Of the 57 subjects in the efficacy analysis, 46 (80.7%) responded to Privigen with a rise in platelet counts to at least 50 x 109/L within 7 days after the first infusion. The lower bound of the 95% confidence interval for the response rate (69.2%) is above the predefined response rate of 50%.

The highest median increase in platelet counts was seen 7 days after the first infusion (123 x 109/L). The median maximum platelet count achieved was 154 x 109/L. The median time to reach a platelet response of more than 50 x 109/L was 2.5 days after the first infusion. Twenty-five (43%) of the 57 subjects reached this response by Day 2 prior to the second infusion and 43 (75%) subjects reached this response by Day 6.

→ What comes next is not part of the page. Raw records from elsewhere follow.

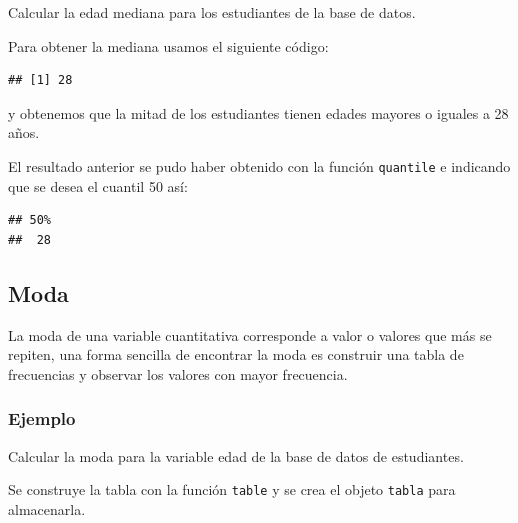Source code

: \documentclass[10pt,]{krantz}
\makeatletter
\newenvironment{Shaded}{\begin{snugshade}}{\end{snugshade}}
\newcommand{\KeywordTok}[1]{\textcolor[rgb]{0.13,0.29,0.53}{\textbf{#1}}}
\newcommand{\DataTypeTok}[1]{\textcolor[rgb]{0.13,0.29,0.53}{#1}}
\newcommand{\FloatTok}[1]{\textcolor[rgb]{0.00,0.00,0.81}{#1}}
\newcommand{\OperatorTok}[1]{\textcolor[rgb]{0.81,0.36,0.00}{\textbf{#1}}}
\newcommand{\NormalTok}[1]{#1}
\newenvironment{kframe}{%
\medskip{}
\setlength{\fboxsep}{.8em}
 \def\at@end@of@kframe{}%
 \ifinner\ifhmode%
  \def\at@end@of@kframe{\end{minipage}}%
  \begin{minipage}{\columnwidth}%
 \fi\fi%
 \def\FrameCommand##1{\hskip\@totalleftmargin \hskip-\fboxsep
 \colorbox{shadecolor}{##1}\hskip-\fboxsep
     \hskip-\linewidth \hskip-\@totalleftmargin \hskip\columnwidth}%
 \MakeFramed {\advance\hsize-\width
   \@totalleftmargin\z@ \linewidth\hsize
   \@setminipage}}%
 {\par\unskip\endMakeFramed%
 \at@end@of@kframe}
\renewenvironment{Shaded}{\begin{kframe}}{\end{kframe}}
\makeatother
\begin{document}
Calcular la edad mediana para los estudiantes de la base de datos.

Para obtener la mediana usamos el siguiente código:

\begin{Shaded}
\end{Shaded}

\begin{verbatim}
## [1] 28
\end{verbatim}

y obtenemos que la mitad de los estudiantes tienen edades mayores o
iguales a 28 años.

El resultado anterior se pudo haber obtenido con la función
\texttt{quantile} e indicando que se desea el cuantil 50 así:

\begin{Shaded}
\end{Shaded}

\begin{verbatim}
## 50% 
##  28
\end{verbatim}

\subsection{\texorpdfstring{Moda }{Moda }}\label{moda}

La moda de una variable cuantitativa corresponde a valor o valores que
más se repiten, una forma sencilla de encontrar la moda es construir una
tabla de frecuencias y observar los valores con mayor frecuencia.

\subsubsection*{Ejemplo}\label{ejemplo-19}

Calcular la moda para la variable edad de la base de datos de
estudiantes.

Se construye la tabla con la función \texttt{table} y se crea el objeto
\texttt{tabla} para almacenarla.
\end{document}
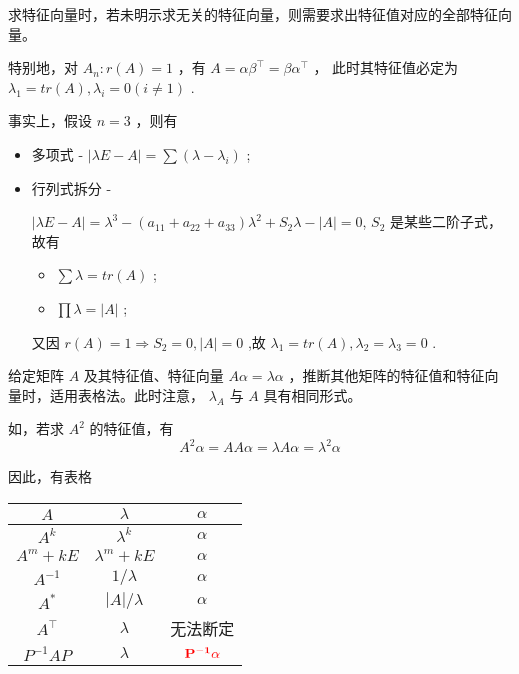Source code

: 求特征向量时，若未明示求无关的特征向量，则需要求出特征值对应的全部特征向量。


特别地，对 $ A_n:r(A) = 1 $ ，有 $ A = \alpha\beta^\top = \beta\alpha^\top $ ，
此时其特征值必定为 $ \lambda_1 = tr(A),\lambda_i = 0(i\neq 1) $ .

事实上，假设 $ n = 3 $ ，则有
\begin{itemize}
    \item 多项式 - $ |\lambda E - A | = \sum (\lambda - \lambda_i) $ ;
    \item 行列式拆分 - 
    
    $ |\lambda E - A| = \lambda^3 - (a_{11}+a_{22}+a_{33})\lambda^2 + S_2\lambda - |A| = 0 $,
    $ S_2 $ 是某些二阶子式，
    故有
    \begin{itemize}
        \item $ \sum \lambda = tr(A) $ ;
        \item $ \prod \lambda = |A| $ ;
    \end{itemize}
    又因 $ r(A) = 1 \Rightarrow S_2 = 0, |A| = 0 $ ,故 $ \lambda_1 = tr(A), \lambda_2 = \lambda_3 = 0$ .
\end{itemize} 


给定矩阵 $ A $ 及其特征值、特征向量 $ A\alpha = \lambda\alpha $ ，推断其他矩阵的特征值和特征向量时，适用表格法。此时注意，
$ \lambda_A $ 与 $ A $ 具有相同形式。

如，若求 $ A^2 $ 的特征值，有
$$
    A^2\alpha = AA\alpha = \lambda A\alpha = \lambda^2\alpha
$$ 

因此，有表格

\begin{table}[!htbp]\centering
    \begin{tabular}{ccc}
    \toprule
    $A        $&$ \lambda      $& $\alpha                  $ \\ \midrule
    $A^k      $&$ \lambda^k    $& $\alpha                  $ \\
    $A^m+kE   $&$ \lambda^m+kE $& $\alpha                  $ \\
    $A^{-1}   $&$ 1 /\lambda   $& $\alpha                  $ \\
    $A^*      $&$ |A|/\lambda  $& $\alpha                  $ \\
    $A^\top   $&$ \lambda      $&  无法断定                   \\
    $P^{-1}AP $&$ \lambda      $& $\textcolor{red}{\bf{P^{-1}\alpha}}$ \\ \bottomrule
    \end{tabular}
\end{table}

The duration of platelet response was analyzed for the 48 subjects who achieved a response any time after the first infusion. The median duration of platelet response in these subjects was 15.4 days (range: 1 to > 82 days). Thirty-six (75%) of the 48 subjects maintained the response for at least 8.8 days and 12 (25%) of them for at least 21.9 days. Five (9%) subjects maintained a response up to Day 29 and two (4%) up to Day 85.

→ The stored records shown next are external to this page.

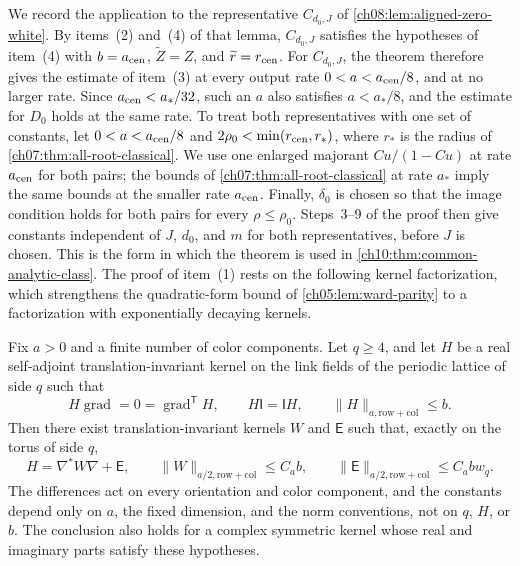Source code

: We record the application to the representative $C_{d_0,J}$ of \cref{ch08:lem:aligned-zero-white}. By items~(2) and~(4) of that lemma, $C_{d_0,J}$ satisfies the hypotheses of item~(4) with $b=a_{\rm cen}$, $\widetilde Z=Z$, and $\widetilde r=r_{\rm cen}$. For $C_{d_0,J}$, the theorem therefore gives the estimate of item~(3) at every output rate $0<a<a_{\rm cen}/8$, and at no larger rate. Since $a_{\rm cen}<a_*/32$, such an $a$ also satisfies $a<a_*/8$, and the estimate for $D_0$ holds at the same rate. To treat both representatives with one set of constants, let $0<a<a_{\rm cen}/8$ and $2\rho_0<\min(r_{\rm cen},r_*)$, where $r_*$ is the radius of \cref{ch07:thm:all-root-classical}. We use one enlarged majorant $Cu/(1-Cu)$ at rate $a_{\rm cen}$ for both pairs; the bounds of \cref{ch07:thm:all-root-classical} at rate $a_*$ imply the same bounds at the smaller rate $a_{\rm cen}$. Finally, $\delta_0$ is chosen so that the image condition holds for both pairs for every $\rho\le\rho_0$. Steps~3--9 of the proof then give constants independent of $J$, $d_0$, and $m$ for both representatives, before $J$ is chosen. This is the form in which the theorem is used in \cref{ch10:thm:common-analytic-class}. The proof of item~(1) rests on the following kernel factorization, which strengthens the quadratic-form bound of \cref{ch05:lem:ward-parity} to a factorization with exponentially decaying kernels.

\begin{lemma}\label{ch08:lem:two-differences}
Fix $a>0$ and a finite number of color components. Let $q\ge4$, and let $H$ be a real self-adjoint translation-invariant kernel on the link fields of the periodic lattice of side $q$ such that
\[
 H\operatorname{grad}=0=\operatorname{grad}^{\mathsf T}H,\qquad
 H\mathsf I=\mathsf IH,\qquad
 \|H\|_{a,\mathrm{row+col}}\le b.
\]
Then there exist translation-invariant kernels $W$ and $\mathsf E$ such that, exactly on the torus of side $q$,
\[
 H=\nabla^*W\nabla+\mathsf E,\qquad
 \|W\|_{a/2,\mathrm{row+col}}\le C_ab,\qquad
 \|\mathsf E\|_{a/2,\mathrm{row+col}}\le C_abw_q.
\]
The differences act on every orientation and color component, and the constants depend only on $a$, the fixed dimension, and the norm conventions, not on $q$, $H$, or $b$. The conclusion also holds for a complex symmetric kernel whose real and imaginary parts satisfy these hypotheses.
\end{lemma}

A decrease in the severity of hemorrhage from baseline was observed in the following bleeding locations: skin (31 of 36 subjects), oral cavity (11 of 11 subjects), and genitourinary tract (7 of 9 subjects). This decrease was not sustained in all subjects up to the end of the 29-day study period.

PATIENT INFORMATION

Inform patients of the early signs of hypersensitivity reactions to Privigen (including hives, generalized urticaria, tightness of the chest, wheezing, hypotension, and anaphylaxis), and advise them to notify their physician if they experience any of these symptoms. Inform patients to immediately report the following signs and symptoms to their physician:

• Decreased urine output, sudden weight gain, fluid retention/edema, and/or shortness of breath, which may suggest kidney problems
• Instruct patients to immediately report symptoms of thrombosis. These symptoms may include: pain and/or swelling of an arm or leg with warmth over the affected area, discoloration of an arm or leg, unexplained shortness of breath, chest pain or discomfort that worsens on deep breathing, unexplained rapid pulse, numbness or weakness on one side of the body.
• Severe headache, neck stiffness, drowsiness, fever, sensitivity to light, painful eye movements, nausea, and vomiting, which may suggest aseptic meningitis syndrome
• Fatigue, increased heart rate, yellowing of skin or eyes, and dark-colored urine, which may suggest hemolysis
• Severe breathing problems, lightheadedness, drops in blood pressure, and fever, which may suggest TRALI (a condition typically occurring within 1 to 6 hours following transfusion)

Inform patients that Privigen is made from human blood and may contain infectious agents that can cause disease (e.g., viruses and, theoretically the CJD agent). Explain that the risk that Privigen may transmit an infectious agent has been reduced by screening the plasma donors, by testing donated plasma for certain virus infections, and by inactivating or removing certain viruses during manufacturing, and counsel patients to report any symptoms that concern them.

Inform patients that administration of IgG may interfere with the response to live virus vaccines (e.g., measles, mumps, rubella, and varicella), and instruct them to notify their immunizing physician of recent therapy with Privigen.